Exercise prompt - Please return every line in the following data that includes the string "from".

───── Records for the task

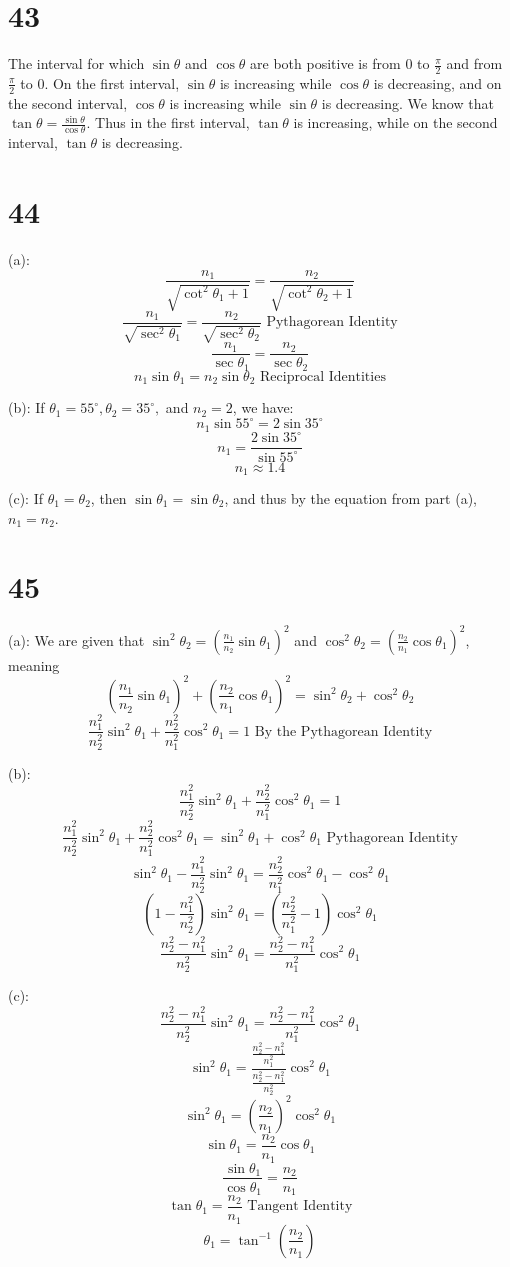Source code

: \documentclass{article}
\theoremstyle{definition}
\newcommand{\?}{\stackrel{?}{=}}
\begin{document}
\section*{43}
The interval for which $\sin\theta$ and $\cos\theta$ are both positive is from $0$ to $\frac{\pi}{2}$ and from $\frac{\pi}{2}$ to $0$. On the first interval, $\sin\theta$ is increasing while 
$\cos\theta$ is decreasing, and on the second interval, $\cos\theta$ is increasing while $\sin\theta$ is decreasing. We know that $\tan\theta=\frac{\sin\theta}{\cos\theta}$. Thus in the first interval, 
$\tan\theta$ is increasing, while on the second interval, $\tan\theta$ is decreasing.

\section*{44}
(a): \[ \frac{n_1}{\sqrt{\cot^2\theta_1+1}}=\frac{n_2}{\sqrt{\cot^2\theta_2+1}} \]
\[ \frac{n_1}{\sqrt{\sec^2\theta_1}}=\frac{n_2}{\sqrt{\sec^2\theta_2}}\textrm{ Pythagorean Identity} \]
\[ \frac{n_1}{\sec\theta_1}=\frac{n_2}{\sec\theta_2} \]
\[ n_1\sin\theta_1=n_2\sin\theta_2\textrm{ Reciprocal Identities} \]


(b): If $\theta_1=55^\circ,\theta_2=35^\circ,$ and $n_2=2$, we have:
\[ n_1\sin 55^\circ=2\sin 35^\circ \]
\[ n_1=\frac{2\sin 35^\circ}{\sin 55^\circ} \]
\[ n_1\approx 1.4 \]


(c): If $\theta_1=\theta_2$, then $\sin\theta_1=\sin\theta_2$, and thus by the equation from part (a), $n_1=n_2$.

\section*{45}
(a): We are given that $\sin^2\theta_2=(\frac{n_1}{n_2}\sin\theta_1)^2$ and $\cos^2\theta_2=(\frac{n_2}{n_1}\cos\theta_1)^2$, meaning
\[ (\frac{n_1}{n_2}\sin\theta_1)^2+(\frac{n_2}{n_1}\cos\theta_1)^2=\sin^2\theta_2+\cos^2\theta_2 \]
\[ \frac{n_1^2}{n_2^2}\sin^2\theta_1+\frac{n_2^2}{n_1^2}\cos^2\theta_1=1\textrm{ By the Pythagorean Identity} \]


(b): \[ \frac{n_1^2}{n_2^2}\sin^2\theta_1+\frac{n_2^2}{n_1^2}\cos^2\theta_1=1 \]
\[ \frac{n_1^2}{n_2^2}\sin^2\theta_1+\frac{n_2^2}{n_1^2}\cos^2\theta_1=\sin^2\theta_1+\cos^2\theta_1\textrm{ Pythagorean Identity} \]
\[ \sin^2\theta_1-\frac{n_1^2}{n_2^2}\sin^2\theta_1=\frac{n_2^2}{n_1^2}\cos^2\theta_1-\cos^2\theta_1  \]
\[ (1-\frac{n_1^2}{n_2^2})\sin^2\theta_1=(\frac{n_2^2}{n_1^2}-1)\cos^2\theta_1 \]
\[ \frac{n_2^2-n_1^2}{n_2^2}\sin^2\theta_1=\frac{n_2^2-n_1^2}{n_1^2}\cos^2\theta_1 \]


(c): \[ \frac{n_2^2-n_1^2}{n_2^2}\sin^2\theta_1=\frac{n_2^2-n_1^2}{n_1^2}\cos^2\theta_1 \]
\[ \sin^2\theta_1=\dfrac{\frac{n_2^2-n_1^2}{n_1^2}}{\frac{n_2^2-n_1^2}{n_2^2}}\cos^2\theta_1 \]
\[ \sin^2\theta_1=(\frac{n_2}{n_1})^2\cos^2\theta_1 \]
\[ \sin\theta_1=\frac{n_2}{n_1}\cos\theta_1 \]
\[ \frac{\sin\theta_1}{\cos\theta_1}=\frac{n_2}{n_1} \]
\[ \tan\theta_1=\frac{n_2}{n_1}\textrm{ Tangent Identity} \]
\[ \theta_1=\tan^{-1}(\frac{n_2}{n_1}) \]
\end{document}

──────────

Output for this exercise -
The interval for which $\sin\theta$ and $\cos\theta$ are both positive is from $0$ to $\frac{\pi}{2}$ and from $\frac{\pi}{2}$ to $0$. On the first interval, $\sin\theta$ is increasing while 
(c): If $\theta_1=\theta_2$, then $\sin\theta_1=\sin\theta_2$, and thus by the equation from part (a), $n_1=n_2$.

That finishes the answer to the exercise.